Hi Tom,
Since you’ve asked about what others think; I’ll take the liberty of sharing my thoughts.
Initially I was not happy about the dependence on existence of a computable RM just to be able to parse ADL. For me, it meant either waiting for Rong to handle it in the parser, or find a way of walking around this requirement (I am lazy).
However, the need for computable RM is not specific to adl parsing only. Unless you want to hand code a large amount of functionality, you need to deal with this at a couple of points. For example, when serialized RM data arrives over the wire (XML, JSON, YAML, Protocol Buffers, you name it), you may have to handle assignment of a concrete class instance to an abstract class typed field. (my usual example). You have to know the relationship of RM types to do that. You can hand code it, or you can use a computable model
In an archetype/template editor, you may like to introduce some smart features (such as auto complete, or suggestions) or you may simply need to disable various options based on the context. For example, a contaner node in an archetype will have a type, and only that type or its subtypes (for specialization of that node in a t-archetype) should be allowed in the tool. Again, the tool will need to process the RM type info. You can again hand code it, or use a computable model.

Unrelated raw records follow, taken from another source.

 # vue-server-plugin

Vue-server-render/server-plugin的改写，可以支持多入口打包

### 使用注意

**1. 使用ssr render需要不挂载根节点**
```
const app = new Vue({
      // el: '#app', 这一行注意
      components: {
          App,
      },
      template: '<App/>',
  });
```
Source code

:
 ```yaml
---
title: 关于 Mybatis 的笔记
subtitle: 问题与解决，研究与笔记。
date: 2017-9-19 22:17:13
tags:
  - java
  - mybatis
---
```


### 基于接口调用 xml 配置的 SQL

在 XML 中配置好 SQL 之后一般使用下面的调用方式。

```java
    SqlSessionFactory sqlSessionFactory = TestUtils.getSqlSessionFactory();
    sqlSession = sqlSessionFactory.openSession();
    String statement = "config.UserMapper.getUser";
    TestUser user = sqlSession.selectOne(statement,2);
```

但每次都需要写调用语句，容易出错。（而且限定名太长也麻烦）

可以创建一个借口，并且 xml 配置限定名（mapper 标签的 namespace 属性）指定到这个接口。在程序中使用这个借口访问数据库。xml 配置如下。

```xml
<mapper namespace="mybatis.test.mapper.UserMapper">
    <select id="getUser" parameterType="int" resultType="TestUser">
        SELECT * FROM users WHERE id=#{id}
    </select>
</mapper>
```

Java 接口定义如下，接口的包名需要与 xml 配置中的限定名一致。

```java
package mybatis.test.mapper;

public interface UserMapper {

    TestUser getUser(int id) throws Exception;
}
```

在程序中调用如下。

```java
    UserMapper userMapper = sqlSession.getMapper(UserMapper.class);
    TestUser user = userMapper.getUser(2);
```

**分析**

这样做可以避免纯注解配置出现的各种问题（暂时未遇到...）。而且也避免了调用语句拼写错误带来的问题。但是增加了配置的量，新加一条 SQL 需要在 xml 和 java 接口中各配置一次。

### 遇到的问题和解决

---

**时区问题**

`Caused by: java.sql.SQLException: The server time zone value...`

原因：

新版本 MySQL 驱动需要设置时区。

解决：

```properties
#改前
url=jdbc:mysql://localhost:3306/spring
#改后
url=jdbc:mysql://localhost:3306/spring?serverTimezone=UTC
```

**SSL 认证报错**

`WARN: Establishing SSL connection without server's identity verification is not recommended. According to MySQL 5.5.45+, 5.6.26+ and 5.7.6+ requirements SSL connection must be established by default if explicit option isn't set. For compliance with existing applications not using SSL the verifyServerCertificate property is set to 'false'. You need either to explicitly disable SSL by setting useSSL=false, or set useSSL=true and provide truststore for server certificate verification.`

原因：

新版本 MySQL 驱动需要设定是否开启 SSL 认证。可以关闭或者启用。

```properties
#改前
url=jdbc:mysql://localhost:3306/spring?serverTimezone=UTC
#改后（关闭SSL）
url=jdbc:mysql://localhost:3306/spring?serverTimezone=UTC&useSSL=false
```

As an implementer discovers other use cases, he or she will see that RM must be computable. I don’t think handcoding RM related functionality is something that can be managed. AOM is one of the things that makes openEHR better than the alternatives, and having a different approach to one level of two level modelling really does not make sense; so both levels should be computable, and also use cases require it to be so.
So; if I’m going to have to process RM at more than one point, it is not such a big deal if I have to do it in the parser. I know that one way or another this functionality is going to be necessary, so why try to avoid it at one point, when you know you’ll somehow deal with it anyway?